Work to complete:
The expected response is a copy of every line in the entries below that includes the word "alive".

──────── Source data

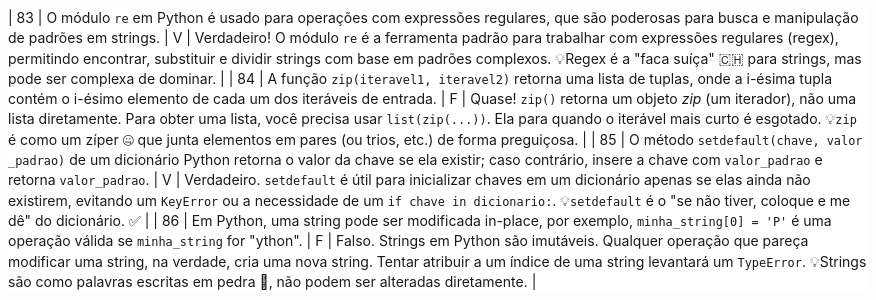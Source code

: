 | 83  | O módulo `re` em Python é usado para operações com expressões regulares, que são poderosas para busca e manipulação de padrões em strings.                                                                                                                                                                                                                                                                                                                                                                                                                | V                                                                                                                                                                           | Verdadeiro! O módulo `re` é a ferramenta padrão para trabalhar com expressões regulares (regex), permitindo encontrar, substituir e dividir strings com base em padrões complexos. 💡Regex é a "faca suíça" 🇨🇭 para strings, mas pode ser complexa de dominar.                                                                                                                                                                                                                                                                                                                                                                                                                           |
| 84  | A função `zip(iteravel1, iteravel2)` retorna uma lista de tuplas, onde a i-ésima tupla contém o i-ésimo elemento de cada um dos iteráveis de entrada.                                                                                                                                                                                                                                                                                                                                                                                                     | F                                                                                                                                                                           | Quase! `zip()` retorna um objeto *zip* (um iterador), não uma lista diretamente. Para obter uma lista, você precisa usar `list(zip(...))`. Ela para quando o iterável mais curto é esgotado. 💡`zip` é como um zíper 🤐 que junta elementos em pares (ou trios, etc.) de forma preguiçosa.                                                                                                                                                                                                                                                                                                                                                                                                 |
| 85  | O método `setdefault(chave, valor_padrao)` de um dicionário Python retorna o valor da chave se ela existir; caso contrário, insere a chave com `valor_padrao` e retorna `valor_padrao`.                                                                                                                                                                                                                                                                                                                                                                   | V                                                                                                                                                                           | Verdadeiro. `setdefault` é útil para inicializar chaves em um dicionário apenas se elas ainda não existirem, evitando um `KeyError` ou a necessidade de um `if chave in dicionario:`. 💡`setdefault` é o "se não tiver, coloque e me dê" do dicionário. ✅                                                                                                                                                                                                                                                                                                                                                                                                                                  |
| 86  | Em Python, uma string pode ser modificada in-place, por exemplo, `minha_string[0] = 'P'` é uma operação válida se `minha_string` for "ython".                                                                                                                                                                                                                                                                                                                                                                                                             | F                                                                                                                                                                           | Falso. Strings em Python são imutáveis. Qualquer operação que pareça modificar uma string, na verdade, cria uma nova string. Tentar atribuir a um índice de uma string levantará um `TypeError`. 💡Strings são como palavras escritas em pedra 🗿, não podem ser alteradas diretamente.                                                                                                                                                                                                                                                                                                                                                                                                    |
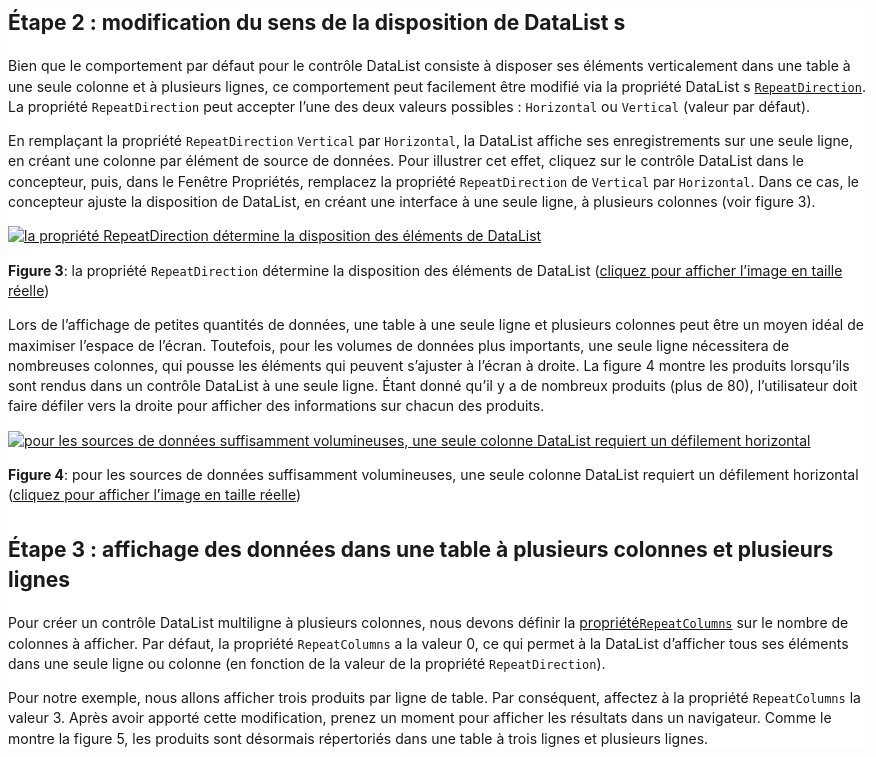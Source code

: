 ## <a name="step-2-changing-the-datalist-s-layout-direction"></a>Étape 2 : modification du sens de la disposition de DataList s

Bien que le comportement par défaut pour le contrôle DataList consiste à disposer ses éléments verticalement dans une table à une seule colonne et à plusieurs lignes, ce comportement peut facilement être modifié via la propriété DataList s [`RepeatDirection`](https://msdn.microsoft.com/system.web.ui.webcontrols.datalist.repeatdirection.aspx). La propriété `RepeatDirection` peut accepter l’une des deux valeurs possibles : `Horizontal` ou `Vertical` (valeur par défaut).

En remplaçant la propriété `RepeatDirection` `Vertical` par `Horizontal`, la DataList affiche ses enregistrements sur une seule ligne, en créant une colonne par élément de source de données. Pour illustrer cet effet, cliquez sur le contrôle DataList dans le concepteur, puis, dans le Fenêtre Propriétés, remplacez la propriété `RepeatDirection` de `Vertical` par `Horizontal`. Dans ce cas, le concepteur ajuste la disposition de DataList, en créant une interface à une seule ligne, à plusieurs colonnes (voir figure 3).

[![la propriété RepeatDirection détermine la disposition des éléments de DataList](showing-multiple-records-per-row-with-the-datalist-control-vb/_static/image8.png)](showing-multiple-records-per-row-with-the-datalist-control-vb/_static/image7.png)

**Figure 3**: la propriété `RepeatDirection` détermine la disposition des éléments de DataList ([cliquez pour afficher l’image en taille réelle](showing-multiple-records-per-row-with-the-datalist-control-vb/_static/image9.png))

Lors de l’affichage de petites quantités de données, une table à une seule ligne et plusieurs colonnes peut être un moyen idéal de maximiser l’espace de l’écran. Toutefois, pour les volumes de données plus importants, une seule ligne nécessitera de nombreuses colonnes, qui pousse les éléments qui peuvent s’ajuster à l’écran à droite. La figure 4 montre les produits lorsqu’ils sont rendus dans un contrôle DataList à une seule ligne. Étant donné qu’il y a de nombreux produits (plus de 80), l’utilisateur doit faire défiler vers la droite pour afficher des informations sur chacun des produits.

[![pour les sources de données suffisamment volumineuses, une seule colonne DataList requiert un défilement horizontal](showing-multiple-records-per-row-with-the-datalist-control-vb/_static/image11.png)](showing-multiple-records-per-row-with-the-datalist-control-vb/_static/image10.png)

**Figure 4**: pour les sources de données suffisamment volumineuses, une seule colonne DataList requiert un défilement horizontal ([cliquez pour afficher l’image en taille réelle](showing-multiple-records-per-row-with-the-datalist-control-vb/_static/image12.png))

## <a name="step-3-displaying-data-in-a-multi-column-multi-row-table"></a>Étape 3 : affichage des données dans une table à plusieurs colonnes et plusieurs lignes

Pour créer un contrôle DataList multiligne à plusieurs colonnes, nous devons définir la [propriété`RepeatColumns`](https://msdn.microsoft.com/system.web.ui.webcontrols.datalist.repeatcolumns.aspx) sur le nombre de colonnes à afficher. Par défaut, la propriété `RepeatColumns` a la valeur 0, ce qui permet à la DataList d’afficher tous ses éléments dans une seule ligne ou colonne (en fonction de la valeur de la propriété `RepeatDirection`).

Pour notre exemple, nous allons afficher trois produits par ligne de table. Par conséquent, affectez à la propriété `RepeatColumns` la valeur 3. Après avoir apporté cette modification, prenez un moment pour afficher les résultats dans un navigateur. Comme le montre la figure 5, les produits sont désormais répertoriés dans une table à trois lignes et plusieurs lignes.
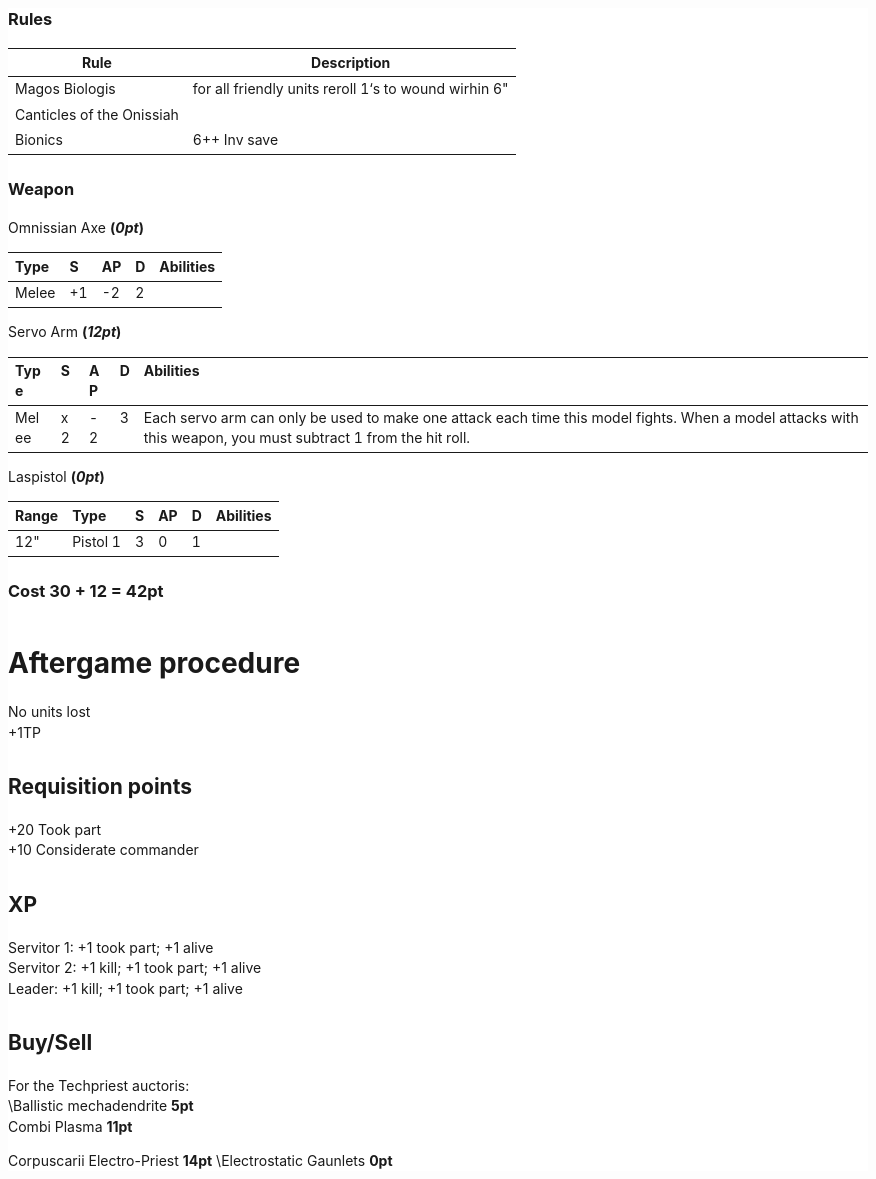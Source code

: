 ### Rules

|Rule|Description|
|---|---|
|Magos Biologis|for all friendly units reroll 1‘s to wound wirhin 6"|
|Canticles of the Onissiah|&nbsp;|
|Bionics|6++ Inv save|

### Weapon

Omnissian Axe **(*0pt*)**   

|Type|S|AP|D|Abilities|
|:---|:---|:---|:---|:---|
|Melee|+1|-2|2|&nbsp;|

Servo Arm **(*12pt*)**   

|Type|S|AP|D|Abilities|
|:---|:---|:---|:---|:---|
|Melee|x2|-2|3|Each servo arm can only be used to make one attack each time this model fights. When a model attacks with this weapon, you must subtract 1 from the hit roll.|

Laspistol **(*0pt*)**   

|Range|Type|S|AP|D|Abilities|
|:---|:---|:---|:---|:---|:---|
|12"|Pistol 1|3|0|1|&nbsp;|

### Cost 30 + 12 = 42pt

# Aftergame procedure

No units lost   
+1TP   

## Requisition points

+20 Took part   
+10 Considerate commander   

## XP

Servitor 1: +1 took part; +1 alive   
Servitor 2: +1 kill; +1 took part; +1 alive   
Leader: +1 kill; +1 took part; +1 alive   

## Buy/Sell

For the Techpriest auctoris:   
\Ballistic mechadendrite **5pt**   
Combi Plasma **11pt**   

Corpuscarii Electro-Priest **14pt**
\Electrostatic Gaunlets **0pt**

────────────────

Answer box:
Servitor 1: +1 took part; +1 alive   
Servitor 2: +1 kill; +1 took part; +1 alive   
Leader: +1 kill; +1 took part; +1 alive   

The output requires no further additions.